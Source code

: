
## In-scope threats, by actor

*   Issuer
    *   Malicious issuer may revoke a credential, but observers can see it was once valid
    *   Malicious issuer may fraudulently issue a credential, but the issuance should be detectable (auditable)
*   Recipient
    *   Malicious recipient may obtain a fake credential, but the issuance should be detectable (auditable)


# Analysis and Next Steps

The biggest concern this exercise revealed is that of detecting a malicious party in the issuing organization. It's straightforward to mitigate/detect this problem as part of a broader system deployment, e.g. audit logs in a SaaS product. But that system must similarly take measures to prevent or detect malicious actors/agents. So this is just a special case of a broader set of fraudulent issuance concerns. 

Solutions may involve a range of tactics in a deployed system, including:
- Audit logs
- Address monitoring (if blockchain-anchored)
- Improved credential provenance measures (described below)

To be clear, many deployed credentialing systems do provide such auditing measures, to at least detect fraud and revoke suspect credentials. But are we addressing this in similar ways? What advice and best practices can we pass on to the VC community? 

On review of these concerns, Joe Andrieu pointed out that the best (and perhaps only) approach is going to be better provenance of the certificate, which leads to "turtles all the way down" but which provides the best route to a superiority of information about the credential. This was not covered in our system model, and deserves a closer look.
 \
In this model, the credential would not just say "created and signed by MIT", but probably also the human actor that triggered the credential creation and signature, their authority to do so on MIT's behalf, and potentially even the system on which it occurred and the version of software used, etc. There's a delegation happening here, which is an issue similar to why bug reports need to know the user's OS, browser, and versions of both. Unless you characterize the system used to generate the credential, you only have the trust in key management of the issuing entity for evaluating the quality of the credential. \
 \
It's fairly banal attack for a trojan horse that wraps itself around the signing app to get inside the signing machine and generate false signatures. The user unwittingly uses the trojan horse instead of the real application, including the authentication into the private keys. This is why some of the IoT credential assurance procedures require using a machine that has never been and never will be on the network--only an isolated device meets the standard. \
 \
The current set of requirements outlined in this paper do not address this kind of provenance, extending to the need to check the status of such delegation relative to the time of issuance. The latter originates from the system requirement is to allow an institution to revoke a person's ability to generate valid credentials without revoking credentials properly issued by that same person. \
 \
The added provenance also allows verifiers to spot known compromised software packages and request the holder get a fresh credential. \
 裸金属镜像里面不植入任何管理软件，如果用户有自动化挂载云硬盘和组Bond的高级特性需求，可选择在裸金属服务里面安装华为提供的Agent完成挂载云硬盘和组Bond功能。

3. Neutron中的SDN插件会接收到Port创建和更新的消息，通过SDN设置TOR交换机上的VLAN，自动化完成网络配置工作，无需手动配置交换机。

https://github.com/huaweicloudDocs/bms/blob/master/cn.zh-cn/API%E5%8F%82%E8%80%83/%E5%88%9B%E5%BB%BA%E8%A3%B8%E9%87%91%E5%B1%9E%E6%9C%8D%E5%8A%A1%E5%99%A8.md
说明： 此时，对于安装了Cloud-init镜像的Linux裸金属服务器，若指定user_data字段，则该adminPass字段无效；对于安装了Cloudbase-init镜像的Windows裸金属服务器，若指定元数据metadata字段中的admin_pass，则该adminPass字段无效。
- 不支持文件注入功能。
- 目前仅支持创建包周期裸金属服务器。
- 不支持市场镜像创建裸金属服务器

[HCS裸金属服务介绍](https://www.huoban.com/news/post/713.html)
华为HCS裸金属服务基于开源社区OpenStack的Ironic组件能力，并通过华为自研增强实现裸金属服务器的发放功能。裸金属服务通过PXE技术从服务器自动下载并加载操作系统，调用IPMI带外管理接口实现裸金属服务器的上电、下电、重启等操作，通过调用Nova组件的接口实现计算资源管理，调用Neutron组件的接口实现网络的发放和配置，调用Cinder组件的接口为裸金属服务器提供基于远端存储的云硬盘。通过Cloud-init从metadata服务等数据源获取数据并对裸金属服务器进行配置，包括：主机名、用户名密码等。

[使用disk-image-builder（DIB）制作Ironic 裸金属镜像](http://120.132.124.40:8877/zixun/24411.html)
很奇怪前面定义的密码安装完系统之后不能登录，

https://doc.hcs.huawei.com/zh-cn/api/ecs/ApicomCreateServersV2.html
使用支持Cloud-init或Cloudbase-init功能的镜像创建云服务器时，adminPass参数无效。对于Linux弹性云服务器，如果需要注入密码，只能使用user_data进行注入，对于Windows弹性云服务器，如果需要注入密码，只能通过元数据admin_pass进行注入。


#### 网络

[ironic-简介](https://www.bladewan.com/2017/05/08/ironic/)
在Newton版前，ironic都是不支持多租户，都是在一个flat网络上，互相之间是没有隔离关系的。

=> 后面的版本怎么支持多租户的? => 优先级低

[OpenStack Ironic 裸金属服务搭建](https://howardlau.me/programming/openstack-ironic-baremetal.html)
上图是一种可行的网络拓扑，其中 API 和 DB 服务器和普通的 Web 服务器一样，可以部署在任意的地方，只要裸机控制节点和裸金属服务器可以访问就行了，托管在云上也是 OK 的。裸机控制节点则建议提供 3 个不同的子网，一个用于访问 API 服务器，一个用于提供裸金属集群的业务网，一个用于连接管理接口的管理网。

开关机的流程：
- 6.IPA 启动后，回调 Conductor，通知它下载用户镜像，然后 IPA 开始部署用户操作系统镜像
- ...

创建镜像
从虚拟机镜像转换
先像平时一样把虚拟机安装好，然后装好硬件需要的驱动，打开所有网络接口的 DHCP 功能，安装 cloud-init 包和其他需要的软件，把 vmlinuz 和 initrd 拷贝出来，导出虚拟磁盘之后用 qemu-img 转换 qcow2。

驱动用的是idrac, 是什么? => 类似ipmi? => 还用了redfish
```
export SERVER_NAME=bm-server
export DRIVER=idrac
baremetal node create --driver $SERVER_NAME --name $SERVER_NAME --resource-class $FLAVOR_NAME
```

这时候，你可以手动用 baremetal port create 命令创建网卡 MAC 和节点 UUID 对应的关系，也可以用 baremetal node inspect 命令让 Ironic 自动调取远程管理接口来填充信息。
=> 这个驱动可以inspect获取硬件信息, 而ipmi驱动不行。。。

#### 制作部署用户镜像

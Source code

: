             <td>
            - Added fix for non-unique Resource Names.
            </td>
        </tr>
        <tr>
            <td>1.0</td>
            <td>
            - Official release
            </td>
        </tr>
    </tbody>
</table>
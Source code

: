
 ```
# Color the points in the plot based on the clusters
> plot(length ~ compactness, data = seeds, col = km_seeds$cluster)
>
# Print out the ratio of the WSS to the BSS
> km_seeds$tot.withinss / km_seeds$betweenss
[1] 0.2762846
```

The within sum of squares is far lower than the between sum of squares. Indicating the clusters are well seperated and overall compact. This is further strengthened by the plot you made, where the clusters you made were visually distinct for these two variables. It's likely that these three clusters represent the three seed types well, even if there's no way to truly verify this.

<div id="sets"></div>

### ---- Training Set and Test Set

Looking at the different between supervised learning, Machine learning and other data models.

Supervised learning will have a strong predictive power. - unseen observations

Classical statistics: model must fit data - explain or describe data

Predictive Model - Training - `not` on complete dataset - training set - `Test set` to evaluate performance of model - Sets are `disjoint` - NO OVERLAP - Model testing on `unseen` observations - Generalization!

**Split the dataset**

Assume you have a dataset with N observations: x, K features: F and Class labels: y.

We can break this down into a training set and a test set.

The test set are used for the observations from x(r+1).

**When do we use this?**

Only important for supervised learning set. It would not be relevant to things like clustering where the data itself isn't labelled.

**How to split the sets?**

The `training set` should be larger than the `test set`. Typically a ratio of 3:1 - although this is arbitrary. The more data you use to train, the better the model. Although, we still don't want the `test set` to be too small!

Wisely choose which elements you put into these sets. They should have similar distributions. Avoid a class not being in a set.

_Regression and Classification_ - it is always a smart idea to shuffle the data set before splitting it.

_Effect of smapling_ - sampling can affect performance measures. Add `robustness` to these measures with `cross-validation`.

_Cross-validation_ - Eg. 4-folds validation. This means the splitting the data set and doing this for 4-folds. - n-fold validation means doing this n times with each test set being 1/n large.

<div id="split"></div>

» **WHAT THIS TASK INVOLVES**
From the records above, transcribe exactly the run of lines that opens with the line holding "We can break" and closes with the line holding "smapling_ - sampling", both included.

» **EXERCISE OUTPUT**
We can break this down into a training set and a test set.

The test set are used for the observations from x(r+1).

**When do we use this?**

Only important for supervised learning set. It would not be relevant to things like clustering where the data itself isn't labelled.

**How to split the sets?**

The `training set` should be larger than the `test set`. Typically a ratio of 3:1 - although this is arbitrary. The more data you use to train, the better the model. Although, we still don't want the `test set` to be too small!

Wisely choose which elements you put into these sets. They should have similar distributions. Avoid a class not being in a set.

_Regression and Classification_ - it is always a smart idea to shuffle the data set before splitting it.

_Effect of smapling_ - sampling can affect performance measures. Add `robustness` to these measures with `cross-validation`.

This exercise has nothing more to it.